Investing in a post-pandemic world

ARTICLE SOURCE: AWARE SUPER | AUTHOR: JAMES WILLIAMSON

Investors in a post-pandemic world are coming to grips with new problems, possibilities, and perceptions. We look at why markets have been rocked by changing conditions, and why in times like these it’s important to stick to the investment fundamentals.

Bottlenecks and inflation

The COVID-19 pandemic has sped up existing structural changes, created new investment opportunities, and introduced new risks.

A major structural change has been to reassess global supply chains. To reduce the effect of supply bottlenecks and increase resilience, there is a growing trend to reconsider the ‘old’ practice of offshoring whereby production is transferred abroad to reduce costs. Governments and companies have been looking to reshore production back home to reduce the potential for supply chain disruption, lower transport costs, and create more jobs at home. A complement to reshoring is the more recent move to ‘friend shore’ or ‘ally shore’ sources of supply to a country’s friends and allies to reconfigure global supply chains.

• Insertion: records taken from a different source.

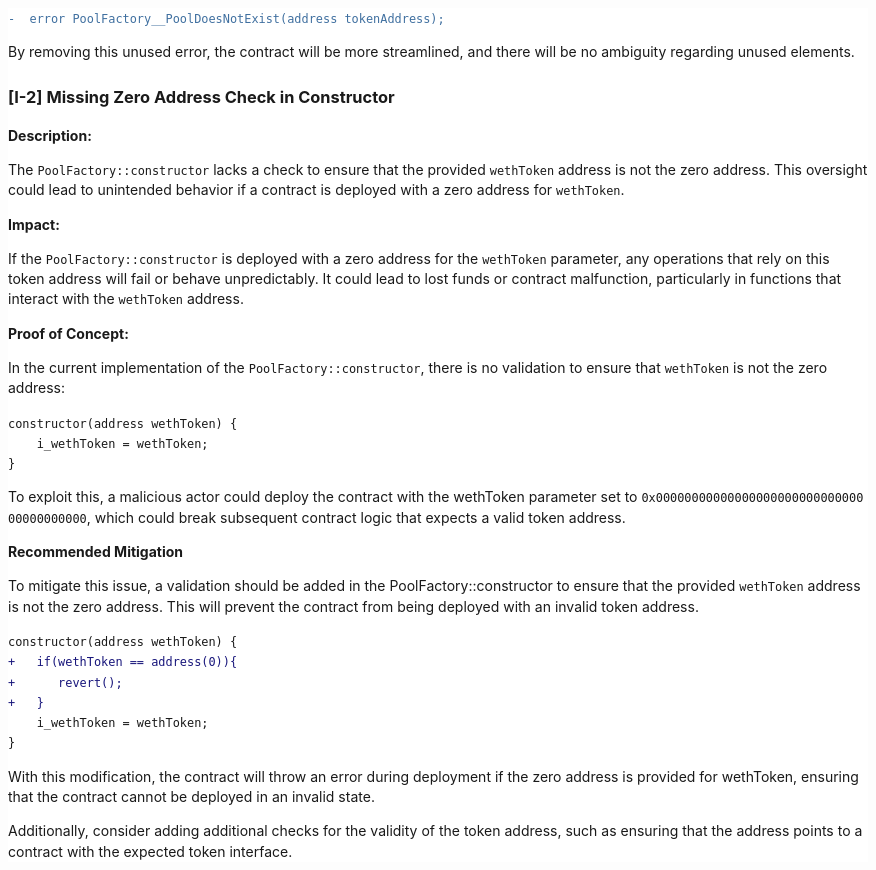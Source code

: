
 ```diff
-  error PoolFactory__PoolDoesNotExist(address tokenAddress);
```

By removing this unused error, the contract will be more streamlined, and there will be no ambiguity regarding unused elements.


### [I-2] Missing Zero Address Check in Constructor

**Description:**

The `PoolFactory::constructor` lacks a check to ensure that the provided `wethToken` address is not the zero address. This oversight could lead to unintended behavior if a contract is deployed with a zero address for `wethToken`.

**Impact:**

If the `PoolFactory::constructor` is deployed with a zero address for the `wethToken` parameter, any operations that rely on this token address will fail or behave unpredictably. It could lead to lost funds or contract malfunction, particularly in functions that interact with the `wethToken` address.

**Proof of Concept:**

In the current implementation of the `PoolFactory::constructor`, there is no validation to ensure that `wethToken` is not the zero address:

```solidity
constructor(address wethToken) {
    i_wethToken = wethToken;
}
```

To exploit this, a malicious actor could deploy the contract with the wethToken parameter set to `0x0000000000000000000000000000000000000000`, which could break subsequent contract logic that expects a valid token address.

**Recommended Mitigation**

To mitigate this issue, a validation should be added in the PoolFactory::constructor to ensure that the provided `wethToken` address is not the zero address. This will prevent the contract from being deployed with an invalid token address.

```diff
constructor(address wethToken) {
+   if(wethToken == address(0)){
+      revert();
+   }
    i_wethToken = wethToken;
}
```

With this modification, the contract will throw an error during deployment if the zero address is provided for wethToken, ensuring that the contract cannot be deployed in an invalid state.

Additionally, consider adding additional checks for the validity of the token address, such as ensuring that the address points to a contract with the expected token interface.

The ‘supply chain pain’ has been a major cause of sharply rising prices in many countries over the last year. Inflation, measured by the Consumer Price Index (CPI), has spiked above 8% in the US1 with food price rises of more than 10% (see Figure 1). Russian sanctions and the war in the Ukraine have also impacted oil and grain prices which were already rising, while COVID lockdown in China has squeezed global shipping supply. Meanwhile, demand has surged in most countries as economies opened up, households spent savings built up during the COVID period, and governments provided COVID stimulus relief.

Sustainability and stagflation

Many global central banks are lifting their cash rates to moderate price pressures. Higher interest rates have lowered the prices for bonds and many pro-growth shares. Higher inflation and interest rates have many investors worried about a return to stagflation – that is, rising inflation with stagnant economic growth. We may not see a return to 1970s style stagflation of high inflation with more manageable debt, but rather a 1940s recipe of inflation and high debt. Recession is also a risk.

International agreements and obligations, and a more significant green representation in governments are also competing with an immediate need for energy and food security. This is another short-term risk for investors looking to balance the imperative of investing sustainably and addressing climate change should economic conditions deteriorate further.

Because we believe that investing sustainably and actively managing environmental, social and governance (ESG) risk will deliver improved long-term returns for our members, we remain committed to being a responsible owner, not just an investor. By effectively managing ESG issues, we can help the companies we invest in find new opportunities, steer capital towards more attractive areas, and manage long-term investment risks.

Australia hit by inflationary headwinds

Australia has been somewhat insulated from these global economic troubles. As a resource-based economy, Australia has been able to weather economic storms more than many economies because resources prices are generally more resilient in an inflationary environment, thus supporting the economy.

But this year Australia has been hit by inflationary headwinds, with the annual rate of CPI inflation accelerating to be slightly north of 5% at present1. A strong post-COVID re-opening, supply shortages, employment growth with upward pressures on wages, and healthy household finances and demand, have combined to push up prices.

Key risks for Australia are low immigration acting as a brake on the economy, the impact of fast-rising interest rates on house prices and affordability, and an indebted household sector.

Looking over the valley, investing beyond the dips

The brittle investment environment has been clearly evidenced by weak share and bond market returns this financial year. Risks abound, but economies are cyclical as are many human and natural processes. Market pullbacks may seem bad in the short-term but are often essential to reset to a more sustainable growth path.

While we don’t know exactly how these forces and risks will play out, we do know that markets will continue to scrutinise central bank policy (especially in the US) as they try to control inflation – whether they can deftly engineer a ‘soft landing’ of low growth but no recession or drive economies onto the recessionary rocks.